**What is expected**
Your answer must be a single number: how many lines in the records include the word "stockResult".

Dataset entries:
━━━━━━━━━━━━━━━━━━━━
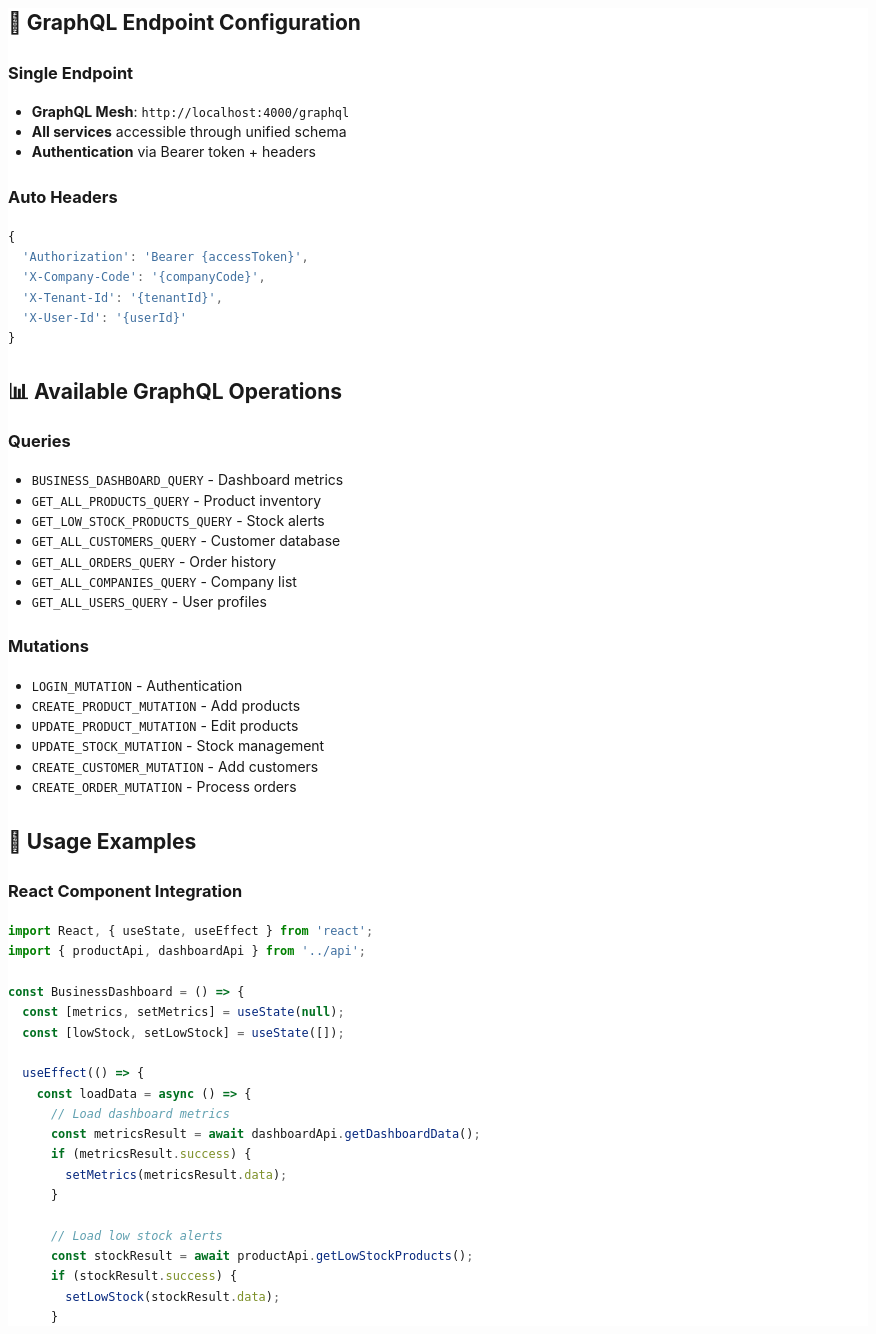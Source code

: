 ## 🔗 **GraphQL Endpoint Configuration**

### **Single Endpoint**
- **GraphQL Mesh**: `http://localhost:4000/graphql`
- **All services** accessible through unified schema
- **Authentication** via Bearer token + headers

### **Auto Headers**
```javascript
{
  'Authorization': 'Bearer {accessToken}',
  'X-Company-Code': '{companyCode}',
  'X-Tenant-Id': '{tenantId}',
  'X-User-Id': '{userId}'
}
```

## 📊 **Available GraphQL Operations**

### **Queries**
- `BUSINESS_DASHBOARD_QUERY` - Dashboard metrics
- `GET_ALL_PRODUCTS_QUERY` - Product inventory
- `GET_LOW_STOCK_PRODUCTS_QUERY` - Stock alerts
- `GET_ALL_CUSTOMERS_QUERY` - Customer database
- `GET_ALL_ORDERS_QUERY` - Order history
- `GET_ALL_COMPANIES_QUERY` - Company list
- `GET_ALL_USERS_QUERY` - User profiles

### **Mutations**
- `LOGIN_MUTATION` - Authentication
- `CREATE_PRODUCT_MUTATION` - Add products
- `UPDATE_PRODUCT_MUTATION` - Edit products
- `UPDATE_STOCK_MUTATION` - Stock management
- `CREATE_CUSTOMER_MUTATION` - Add customers
- `CREATE_ORDER_MUTATION` - Process orders

## 🎯 **Usage Examples**

### **React Component Integration**
```javascript
import React, { useState, useEffect } from 'react';
import { productApi, dashboardApi } from '../api';

const BusinessDashboard = () => {
  const [metrics, setMetrics] = useState(null);
  const [lowStock, setLowStock] = useState([]);

  useEffect(() => {
    const loadData = async () => {
      // Load dashboard metrics
      const metricsResult = await dashboardApi.getDashboardData();
      if (metricsResult.success) {
        setMetrics(metricsResult.data);
      }

      // Load low stock alerts
      const stockResult = await productApi.getLowStockProducts();
      if (stockResult.success) {
        setLowStock(stockResult.data);
      }
```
━━━━━━━━━━━━━━━━━━━━
**Output of the exercise**
3